_Source texts of formatted documents_
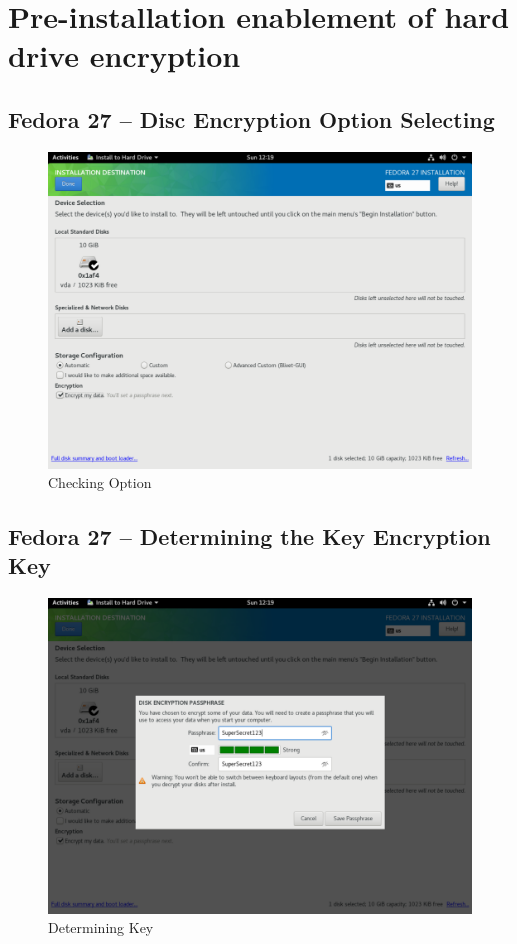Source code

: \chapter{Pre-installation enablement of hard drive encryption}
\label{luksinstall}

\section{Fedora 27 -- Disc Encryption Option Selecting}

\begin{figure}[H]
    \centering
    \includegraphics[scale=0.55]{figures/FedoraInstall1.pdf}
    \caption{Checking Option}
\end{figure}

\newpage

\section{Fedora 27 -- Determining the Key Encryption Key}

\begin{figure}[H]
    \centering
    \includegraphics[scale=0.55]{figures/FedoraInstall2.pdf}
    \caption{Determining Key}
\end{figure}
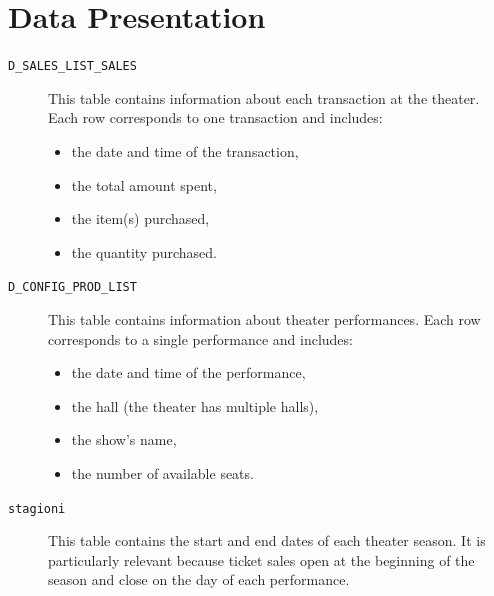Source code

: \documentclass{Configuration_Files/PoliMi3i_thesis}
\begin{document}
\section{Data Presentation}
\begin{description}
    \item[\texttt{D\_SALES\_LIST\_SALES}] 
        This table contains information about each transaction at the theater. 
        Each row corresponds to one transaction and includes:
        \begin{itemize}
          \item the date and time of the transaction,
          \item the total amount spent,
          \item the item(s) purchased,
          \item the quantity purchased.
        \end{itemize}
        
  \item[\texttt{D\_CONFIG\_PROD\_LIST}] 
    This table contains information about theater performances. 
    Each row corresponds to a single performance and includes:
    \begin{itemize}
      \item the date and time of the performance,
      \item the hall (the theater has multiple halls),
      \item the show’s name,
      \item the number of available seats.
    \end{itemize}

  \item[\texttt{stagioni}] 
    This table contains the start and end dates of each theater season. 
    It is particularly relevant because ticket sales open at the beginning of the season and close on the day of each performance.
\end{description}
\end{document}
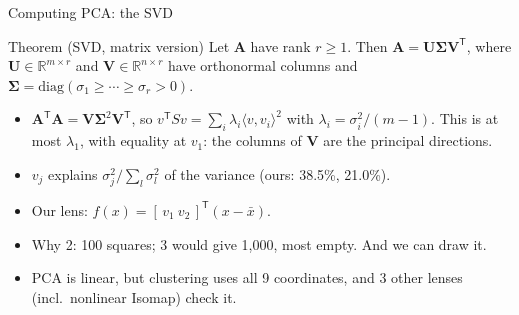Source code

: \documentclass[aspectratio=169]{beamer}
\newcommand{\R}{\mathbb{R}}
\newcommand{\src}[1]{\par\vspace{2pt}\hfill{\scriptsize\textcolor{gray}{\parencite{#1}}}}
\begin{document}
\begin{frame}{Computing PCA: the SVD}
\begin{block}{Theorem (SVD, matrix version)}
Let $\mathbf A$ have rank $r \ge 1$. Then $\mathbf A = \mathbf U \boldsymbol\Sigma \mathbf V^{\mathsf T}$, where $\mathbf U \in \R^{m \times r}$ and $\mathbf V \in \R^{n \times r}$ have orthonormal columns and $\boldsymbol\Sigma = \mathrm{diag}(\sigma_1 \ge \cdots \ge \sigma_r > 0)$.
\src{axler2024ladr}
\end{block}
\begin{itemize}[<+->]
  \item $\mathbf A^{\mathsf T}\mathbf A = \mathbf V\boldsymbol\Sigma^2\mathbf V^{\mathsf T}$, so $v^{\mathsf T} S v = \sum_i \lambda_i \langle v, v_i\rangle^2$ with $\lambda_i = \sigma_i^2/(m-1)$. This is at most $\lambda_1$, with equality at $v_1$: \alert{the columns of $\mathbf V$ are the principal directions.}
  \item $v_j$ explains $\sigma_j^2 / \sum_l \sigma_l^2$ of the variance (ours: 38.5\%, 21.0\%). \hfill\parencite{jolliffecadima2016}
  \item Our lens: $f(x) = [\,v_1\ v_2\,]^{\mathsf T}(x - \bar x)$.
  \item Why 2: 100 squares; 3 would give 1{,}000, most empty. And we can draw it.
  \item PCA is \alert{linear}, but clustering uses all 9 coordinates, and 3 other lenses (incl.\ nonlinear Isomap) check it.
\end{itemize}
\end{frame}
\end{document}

_TRY IT_
Your copy should match the entries above exactly and contain no pictures.

_TASK SOLUTION_
Source code

: \chapter{Pre-installation enablement of hard drive encryption}
\label{luksinstall}

\section{Fedora 27 -- Disc Encryption Option Selecting}

\begin{figure}[H]
    \centering
    \includegraphics[scale=0.55]{figures/FedoraInstall1.pdf}
    \caption{Checking Option}
\end{figure}

\newpage

\section{Fedora 27 -- Determining the Key Encryption Key}

\begin{figure}[H]
    \centering
    \includegraphics[scale=0.55]{figures/FedoraInstall2.pdf}
    \caption{Determining Key}
\end{figure}
Source code

: \documentclass{Configuration_Files/PoliMi3i_thesis}
\begin{document}
\section{Data Presentation}
\begin{description}
    \item[\texttt{D\_SALES\_LIST\_SALES}] 
        This table contains information about each transaction at the theater. 
        Each row corresponds to one transaction and includes:
        \begin{itemize}
          \item the date and time of the transaction,
          \item the total amount spent,
          \item the item(s) purchased,
          \item the quantity purchased.
        \end{itemize}
        
  \item[\texttt{D\_CONFIG\_PROD\_LIST}] 
    This table contains information about theater performances. 
    Each row corresponds to a single performance and includes:
    \begin{itemize}
      \item the date and time of the performance,
      \item the hall (the theater has multiple halls),
      \item the show’s name,
      \item the number of available seats.
    \end{itemize}

  \item[\texttt{stagioni}] 
    This table contains the start and end dates of each theater season. 
    It is particularly relevant because ticket sales open at the beginning of the season and close on the day of each performance.
\end{description}
\end{document}
Source code

: \documentclass[aspectratio=169]{beamer}
\newcommand{\R}{\mathbb{R}}
\newcommand{\src}[1]{\par\vspace{2pt}\hfill{\scriptsize\textcolor{gray}{\parencite{#1}}}}
\begin{document}
\begin{frame}{Computing PCA: the SVD}
\begin{block}{Theorem (SVD, matrix version)}
Let $\mathbf A$ have rank $r \ge 1$. Then $\mathbf A = \mathbf U \boldsymbol\Sigma \mathbf V^{\mathsf T}$, where $\mathbf U \in \R^{m \times r}$ and $\mathbf V \in \R^{n \times r}$ have orthonormal columns and $\boldsymbol\Sigma = \mathrm{diag}(\sigma_1 \ge \cdots \ge \sigma_r > 0)$.
\src{axler2024ladr}
\end{block}
\begin{itemize}[<+->]
  \item $\mathbf A^{\mathsf T}\mathbf A = \mathbf V\boldsymbol\Sigma^2\mathbf V^{\mathsf T}$, so $v^{\mathsf T} S v = \sum_i \lambda_i \langle v, v_i\rangle^2$ with $\lambda_i = \sigma_i^2/(m-1)$. This is at most $\lambda_1$, with equality at $v_1$: \alert{the columns of $\mathbf V$ are the principal directions.}
  \item $v_j$ explains $\sigma_j^2 / \sum_l \sigma_l^2$ of the variance (ours: 38.5\%, 21.0\%). \hfill\parencite{jolliffecadima2016}
  \item Our lens: $f(x) = [\,v_1\ v_2\,]^{\mathsf T}(x - \bar x)$.
  \item Why 2: 100 squares; 3 would give 1{,}000, most empty. And we can draw it.
  \item PCA is \alert{linear}, but clustering uses all 9 coordinates, and 3 other lenses (incl.\ nonlinear Isomap) check it.
\end{itemize}
\end{frame}
\end{document}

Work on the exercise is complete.